**YOUR GOAL**. Select and copy out every line in the records containing "caption".
▬▬▬▬▬▬
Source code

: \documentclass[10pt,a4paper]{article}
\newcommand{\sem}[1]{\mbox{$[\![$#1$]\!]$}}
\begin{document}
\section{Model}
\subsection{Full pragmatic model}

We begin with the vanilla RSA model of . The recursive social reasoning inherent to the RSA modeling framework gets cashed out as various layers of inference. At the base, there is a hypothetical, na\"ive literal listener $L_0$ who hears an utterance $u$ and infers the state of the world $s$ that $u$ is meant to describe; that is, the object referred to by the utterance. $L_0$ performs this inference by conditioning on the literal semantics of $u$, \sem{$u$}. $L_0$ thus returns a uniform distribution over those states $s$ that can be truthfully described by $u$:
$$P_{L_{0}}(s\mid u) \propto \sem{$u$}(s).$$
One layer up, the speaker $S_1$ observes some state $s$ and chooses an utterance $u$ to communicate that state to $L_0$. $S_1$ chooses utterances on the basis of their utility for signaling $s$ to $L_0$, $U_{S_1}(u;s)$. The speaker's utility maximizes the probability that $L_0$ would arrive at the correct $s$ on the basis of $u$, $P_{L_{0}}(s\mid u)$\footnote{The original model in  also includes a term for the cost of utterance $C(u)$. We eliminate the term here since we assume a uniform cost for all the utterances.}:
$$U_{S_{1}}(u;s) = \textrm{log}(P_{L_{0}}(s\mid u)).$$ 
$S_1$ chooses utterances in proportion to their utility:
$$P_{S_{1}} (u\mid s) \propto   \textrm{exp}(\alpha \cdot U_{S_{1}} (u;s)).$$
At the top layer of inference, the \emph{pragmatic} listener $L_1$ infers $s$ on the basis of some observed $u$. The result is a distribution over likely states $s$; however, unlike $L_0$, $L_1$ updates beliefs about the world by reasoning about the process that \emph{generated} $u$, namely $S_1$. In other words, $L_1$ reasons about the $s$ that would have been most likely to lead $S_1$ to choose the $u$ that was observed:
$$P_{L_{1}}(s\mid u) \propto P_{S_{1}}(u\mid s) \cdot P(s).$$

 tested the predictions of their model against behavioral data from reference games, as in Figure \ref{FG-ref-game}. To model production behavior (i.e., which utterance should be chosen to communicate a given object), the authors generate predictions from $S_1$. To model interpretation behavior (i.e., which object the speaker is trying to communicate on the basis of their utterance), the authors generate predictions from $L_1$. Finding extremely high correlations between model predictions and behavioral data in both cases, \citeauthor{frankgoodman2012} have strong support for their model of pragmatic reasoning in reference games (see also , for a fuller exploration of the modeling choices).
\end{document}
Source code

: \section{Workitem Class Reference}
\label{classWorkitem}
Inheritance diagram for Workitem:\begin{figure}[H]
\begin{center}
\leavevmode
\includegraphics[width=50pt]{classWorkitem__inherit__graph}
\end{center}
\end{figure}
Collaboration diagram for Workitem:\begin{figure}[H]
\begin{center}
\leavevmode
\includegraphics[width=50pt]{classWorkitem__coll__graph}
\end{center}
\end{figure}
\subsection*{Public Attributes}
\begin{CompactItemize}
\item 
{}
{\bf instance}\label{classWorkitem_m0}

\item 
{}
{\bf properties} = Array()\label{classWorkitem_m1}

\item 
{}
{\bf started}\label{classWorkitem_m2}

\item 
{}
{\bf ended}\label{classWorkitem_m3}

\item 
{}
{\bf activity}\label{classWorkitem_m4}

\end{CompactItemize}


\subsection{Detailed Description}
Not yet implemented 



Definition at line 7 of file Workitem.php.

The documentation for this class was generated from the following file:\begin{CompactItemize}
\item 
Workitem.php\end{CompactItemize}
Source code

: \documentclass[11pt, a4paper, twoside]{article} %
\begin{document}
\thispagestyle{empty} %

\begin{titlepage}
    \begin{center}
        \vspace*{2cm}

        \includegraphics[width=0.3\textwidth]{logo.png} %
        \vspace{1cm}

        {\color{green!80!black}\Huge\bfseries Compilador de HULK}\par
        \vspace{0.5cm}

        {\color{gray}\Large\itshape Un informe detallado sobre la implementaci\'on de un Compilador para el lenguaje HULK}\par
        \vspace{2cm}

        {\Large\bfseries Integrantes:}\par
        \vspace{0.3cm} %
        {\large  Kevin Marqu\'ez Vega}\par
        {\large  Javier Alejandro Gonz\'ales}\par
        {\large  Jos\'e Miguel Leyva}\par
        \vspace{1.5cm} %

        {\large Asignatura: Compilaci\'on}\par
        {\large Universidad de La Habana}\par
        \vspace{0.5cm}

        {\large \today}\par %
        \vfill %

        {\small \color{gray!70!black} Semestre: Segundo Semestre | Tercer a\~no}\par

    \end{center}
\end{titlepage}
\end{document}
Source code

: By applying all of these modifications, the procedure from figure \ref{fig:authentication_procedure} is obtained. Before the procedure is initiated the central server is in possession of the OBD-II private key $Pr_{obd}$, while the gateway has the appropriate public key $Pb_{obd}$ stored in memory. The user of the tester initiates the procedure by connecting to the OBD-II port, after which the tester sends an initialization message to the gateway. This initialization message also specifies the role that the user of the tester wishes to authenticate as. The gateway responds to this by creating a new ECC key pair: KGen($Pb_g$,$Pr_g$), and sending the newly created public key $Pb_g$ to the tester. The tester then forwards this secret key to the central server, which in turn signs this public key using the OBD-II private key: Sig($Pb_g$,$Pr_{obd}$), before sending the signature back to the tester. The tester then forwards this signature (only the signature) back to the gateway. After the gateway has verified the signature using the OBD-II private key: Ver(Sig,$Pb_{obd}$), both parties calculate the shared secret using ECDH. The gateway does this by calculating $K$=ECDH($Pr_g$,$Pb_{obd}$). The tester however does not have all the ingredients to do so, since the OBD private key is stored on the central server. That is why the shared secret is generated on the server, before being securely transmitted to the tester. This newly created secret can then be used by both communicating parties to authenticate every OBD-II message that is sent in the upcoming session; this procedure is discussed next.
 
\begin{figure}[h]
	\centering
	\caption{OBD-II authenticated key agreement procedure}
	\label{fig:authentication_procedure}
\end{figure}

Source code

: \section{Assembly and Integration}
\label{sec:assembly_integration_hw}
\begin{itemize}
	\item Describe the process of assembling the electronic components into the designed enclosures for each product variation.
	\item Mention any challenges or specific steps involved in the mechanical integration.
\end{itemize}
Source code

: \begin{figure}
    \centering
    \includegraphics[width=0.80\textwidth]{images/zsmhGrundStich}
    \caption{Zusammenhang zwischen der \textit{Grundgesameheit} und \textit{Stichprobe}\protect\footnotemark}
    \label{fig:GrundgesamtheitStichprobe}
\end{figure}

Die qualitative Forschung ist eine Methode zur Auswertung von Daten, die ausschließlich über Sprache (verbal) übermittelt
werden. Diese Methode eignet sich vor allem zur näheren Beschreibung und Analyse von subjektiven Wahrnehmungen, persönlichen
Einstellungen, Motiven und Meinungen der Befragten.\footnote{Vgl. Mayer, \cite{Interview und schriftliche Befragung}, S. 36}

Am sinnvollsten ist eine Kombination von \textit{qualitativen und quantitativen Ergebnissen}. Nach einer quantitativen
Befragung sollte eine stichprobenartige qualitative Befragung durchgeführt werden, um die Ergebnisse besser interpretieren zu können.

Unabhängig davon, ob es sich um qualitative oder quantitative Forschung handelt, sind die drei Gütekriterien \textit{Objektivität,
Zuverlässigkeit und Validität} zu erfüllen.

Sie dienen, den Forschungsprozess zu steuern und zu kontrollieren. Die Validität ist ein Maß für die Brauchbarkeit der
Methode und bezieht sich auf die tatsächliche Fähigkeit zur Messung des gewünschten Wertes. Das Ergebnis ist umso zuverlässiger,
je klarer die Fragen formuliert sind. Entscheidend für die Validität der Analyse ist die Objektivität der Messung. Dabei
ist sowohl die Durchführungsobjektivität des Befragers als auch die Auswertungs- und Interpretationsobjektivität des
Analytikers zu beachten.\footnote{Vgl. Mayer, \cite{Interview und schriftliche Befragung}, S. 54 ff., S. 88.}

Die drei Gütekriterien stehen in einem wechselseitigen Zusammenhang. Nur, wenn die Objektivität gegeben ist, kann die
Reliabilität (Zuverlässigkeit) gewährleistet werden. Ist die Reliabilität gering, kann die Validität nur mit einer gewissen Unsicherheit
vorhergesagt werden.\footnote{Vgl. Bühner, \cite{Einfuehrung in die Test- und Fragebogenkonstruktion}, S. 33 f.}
▬▬▬▬▬▬
**RESULT FOR THIS TASK**.
	\caption{OBD-II authenticated key agreement procedure}
    \caption{Zusammenhang zwischen der \textit{Grundgesameheit} und \textit{Stichprobe}\protect\footnotemark}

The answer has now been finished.